Google is throwing open the doors to the Play Store’s Early Access section, which allows the brave souls who crave the latest apps the chance to try them out before a stable release.
The program was initially launched shortly after Google I/O in partnership with a specific, hand-picked batch of developers. But now, Google says any developer will be able to apply for a place on stage.
Ellie Powers, the lead product manager for Google Play, told Greenbot that when it comes to evaluating developer interest, the focus will be on a diversity of application types and good development principles.
“What we’re looking for is apps that are very high quality, but this is also balanced with the fact they’re pre-released and won’t be polished,” she said. “We want them to be interesting concepts that others might find also interesting. It’s also about balancing out the collection. The idea is to turn over the featured apps regularly so there’s a constant, fresh supply of content.”

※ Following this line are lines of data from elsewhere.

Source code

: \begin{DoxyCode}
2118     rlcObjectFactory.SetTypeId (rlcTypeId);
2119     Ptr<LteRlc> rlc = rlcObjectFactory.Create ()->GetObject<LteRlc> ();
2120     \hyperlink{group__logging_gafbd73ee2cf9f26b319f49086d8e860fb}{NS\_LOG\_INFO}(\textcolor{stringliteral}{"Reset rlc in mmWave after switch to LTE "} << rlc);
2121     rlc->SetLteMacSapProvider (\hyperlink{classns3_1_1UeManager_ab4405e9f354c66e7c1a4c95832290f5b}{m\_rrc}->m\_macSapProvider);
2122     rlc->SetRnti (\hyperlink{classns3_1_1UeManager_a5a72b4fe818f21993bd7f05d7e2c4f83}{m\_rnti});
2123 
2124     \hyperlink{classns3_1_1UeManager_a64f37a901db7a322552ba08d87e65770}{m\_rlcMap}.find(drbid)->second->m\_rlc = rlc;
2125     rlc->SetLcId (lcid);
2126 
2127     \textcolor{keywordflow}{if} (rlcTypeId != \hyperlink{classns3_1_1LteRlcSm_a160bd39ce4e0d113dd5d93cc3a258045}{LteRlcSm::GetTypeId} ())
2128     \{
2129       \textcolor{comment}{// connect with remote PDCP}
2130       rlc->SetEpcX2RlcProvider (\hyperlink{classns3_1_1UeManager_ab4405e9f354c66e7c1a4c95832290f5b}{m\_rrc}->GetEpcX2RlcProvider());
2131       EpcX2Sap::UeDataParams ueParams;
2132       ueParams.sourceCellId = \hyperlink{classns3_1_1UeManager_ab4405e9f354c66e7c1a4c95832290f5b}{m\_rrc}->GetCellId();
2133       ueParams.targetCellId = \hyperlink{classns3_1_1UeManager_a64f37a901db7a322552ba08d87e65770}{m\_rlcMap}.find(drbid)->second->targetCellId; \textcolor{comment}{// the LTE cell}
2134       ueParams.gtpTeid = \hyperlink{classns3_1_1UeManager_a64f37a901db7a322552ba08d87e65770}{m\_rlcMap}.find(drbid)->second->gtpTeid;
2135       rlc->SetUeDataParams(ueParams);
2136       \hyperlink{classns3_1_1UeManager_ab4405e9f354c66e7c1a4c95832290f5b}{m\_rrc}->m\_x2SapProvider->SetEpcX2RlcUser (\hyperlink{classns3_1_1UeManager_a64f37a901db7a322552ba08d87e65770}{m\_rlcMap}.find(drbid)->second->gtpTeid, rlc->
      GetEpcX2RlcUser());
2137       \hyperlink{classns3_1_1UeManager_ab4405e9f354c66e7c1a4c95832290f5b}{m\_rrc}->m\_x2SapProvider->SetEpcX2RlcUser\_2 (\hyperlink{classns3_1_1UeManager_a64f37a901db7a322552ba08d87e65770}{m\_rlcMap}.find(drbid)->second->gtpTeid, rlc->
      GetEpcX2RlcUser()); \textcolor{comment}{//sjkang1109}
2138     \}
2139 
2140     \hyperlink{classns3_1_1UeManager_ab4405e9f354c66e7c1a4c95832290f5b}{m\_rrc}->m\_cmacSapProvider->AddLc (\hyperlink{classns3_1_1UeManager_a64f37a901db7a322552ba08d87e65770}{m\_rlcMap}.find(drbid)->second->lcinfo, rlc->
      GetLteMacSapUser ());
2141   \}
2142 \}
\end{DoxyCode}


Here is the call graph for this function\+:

The section features unreleased apps and games, with a caveat about them being potentially unstable. However if you’re the type who sideloads APKs and always wants what’s new, this probably won’t deter you.
According to Powers, the Early Access section has seen one million downloads, all coming from a group of 29 launch partners.
Powers says the popularity spurned the team to push for more devs to participate, as they’ll get valuable data and feedback. For Android users hungry for the next big thing, it’s another way to feast on fresh apps.
“I think we want to make sure those users come back and there’s always something exciting for them to try out,” she said. “And for developers it gives them feedback, and an important piece to think about is this allows them to get exposure to a much wider range of users.”
It should be a little while before these new apps pop up, but you can check out the Early Access section now to see what’s there you may have missed.
The impact on you: The end result will be more titles to play with in Google’s not-quite-ready showcase. The main target behind the move is to help the Play Store be more developer friendly as this will allow devs to get feedback and identify bugs from their apps before a more general release. Stable, quality apps are the ones that are easier to monetize and gain wider traction among Android users.